In der Folge wurde ein Sondereinsatzkommando mit speziell geschulten Gefängniswärtern gebildet, und die Polizeipräsenz wurde erhöht, die Gangs wurden getrennt voneinander untergebracht, Häftlinge öfter verlegt. Die Erfolge jedoch blieben aus, die Macht der Banden ist ungebrochen und die Auseinandersetzungen gehen weiter, vor allem im Norden des Landes, wo die besonders lukrativen Schmuggelrouten für Drogen liegen.

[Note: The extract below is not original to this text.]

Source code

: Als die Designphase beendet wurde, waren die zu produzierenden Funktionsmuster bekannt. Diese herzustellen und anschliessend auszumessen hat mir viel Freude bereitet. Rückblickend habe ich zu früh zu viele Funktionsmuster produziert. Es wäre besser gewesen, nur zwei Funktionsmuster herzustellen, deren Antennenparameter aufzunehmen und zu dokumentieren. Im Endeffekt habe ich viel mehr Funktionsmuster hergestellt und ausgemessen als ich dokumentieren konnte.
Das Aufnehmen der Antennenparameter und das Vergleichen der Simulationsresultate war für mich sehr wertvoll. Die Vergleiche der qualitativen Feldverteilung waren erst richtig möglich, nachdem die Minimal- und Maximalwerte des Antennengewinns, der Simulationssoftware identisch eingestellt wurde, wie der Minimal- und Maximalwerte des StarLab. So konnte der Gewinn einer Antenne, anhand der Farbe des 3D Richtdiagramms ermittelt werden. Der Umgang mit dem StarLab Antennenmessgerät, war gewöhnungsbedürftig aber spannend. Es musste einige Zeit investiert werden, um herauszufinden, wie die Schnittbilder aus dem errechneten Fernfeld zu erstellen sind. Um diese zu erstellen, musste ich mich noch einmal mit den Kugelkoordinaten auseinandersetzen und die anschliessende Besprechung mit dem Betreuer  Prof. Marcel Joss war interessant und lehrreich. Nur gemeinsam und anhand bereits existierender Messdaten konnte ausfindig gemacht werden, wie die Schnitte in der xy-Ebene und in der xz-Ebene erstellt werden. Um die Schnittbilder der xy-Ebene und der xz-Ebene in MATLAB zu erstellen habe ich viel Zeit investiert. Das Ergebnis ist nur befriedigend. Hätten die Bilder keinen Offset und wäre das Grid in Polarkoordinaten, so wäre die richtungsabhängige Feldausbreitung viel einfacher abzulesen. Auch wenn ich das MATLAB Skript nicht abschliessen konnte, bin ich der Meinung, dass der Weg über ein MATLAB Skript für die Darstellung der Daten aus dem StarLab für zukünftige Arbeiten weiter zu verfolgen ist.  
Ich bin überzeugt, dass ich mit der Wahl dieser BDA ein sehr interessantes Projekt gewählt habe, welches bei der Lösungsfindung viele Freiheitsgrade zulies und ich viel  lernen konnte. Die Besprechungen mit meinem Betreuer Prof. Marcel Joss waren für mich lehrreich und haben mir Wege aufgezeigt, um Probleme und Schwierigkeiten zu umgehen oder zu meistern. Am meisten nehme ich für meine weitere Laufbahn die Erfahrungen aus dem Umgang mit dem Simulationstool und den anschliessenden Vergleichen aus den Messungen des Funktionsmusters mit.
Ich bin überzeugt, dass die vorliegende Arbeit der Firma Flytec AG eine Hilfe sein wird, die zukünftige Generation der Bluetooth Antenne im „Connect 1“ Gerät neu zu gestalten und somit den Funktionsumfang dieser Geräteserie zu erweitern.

Der erneute Gewaltausbruch in den Haftanstalten rund um Manaus ist also alles andere als überraschend, er bringt die Regierung von Brasiliens Präsident Jair Bolsonaro aber dennoch in Erklärungsnot. Bolsonaro war im Januar mit dem Versprechen angetreten, die chaotische Situation in den Gefängnissen unter Kontrolle zu bringen. Dass ihm das bisher nicht gelungen ist, beweisen die Unruhen in Manaus. Gleichzeitig setzt sich der ehemalige Fallschirmjäger aber auch für härtere Strafen ein, das hieße: noch mehr Gefangene. Es ist fraglich, ob der Neubau von Haftanstalten, den Bolsonaro ebenfalls angekündigt hat, mit dem Anstieg der Häftlingszahlen mithalten kann.

In Manaus zumindest scheint die Situation derzeit unter Kontrolle zu sein. Gefährdete Häftlinge seien zu ihrem eigenen Schutz verlegt worden, sagte Vinicius Almeida, der Chef der Gefängnisbehörde des Bundesstaats. Darüber hinaus habe man Besuche für 30 Tage suspendiert und werte nun die Bilder der Sicherheitskameras aus. Die Motive für den Ausbruch der Gewalt seien noch unklar, erklärte Almeida, vermutlich handele es sich aber um einen Streit zwischen Gangmitgliedern.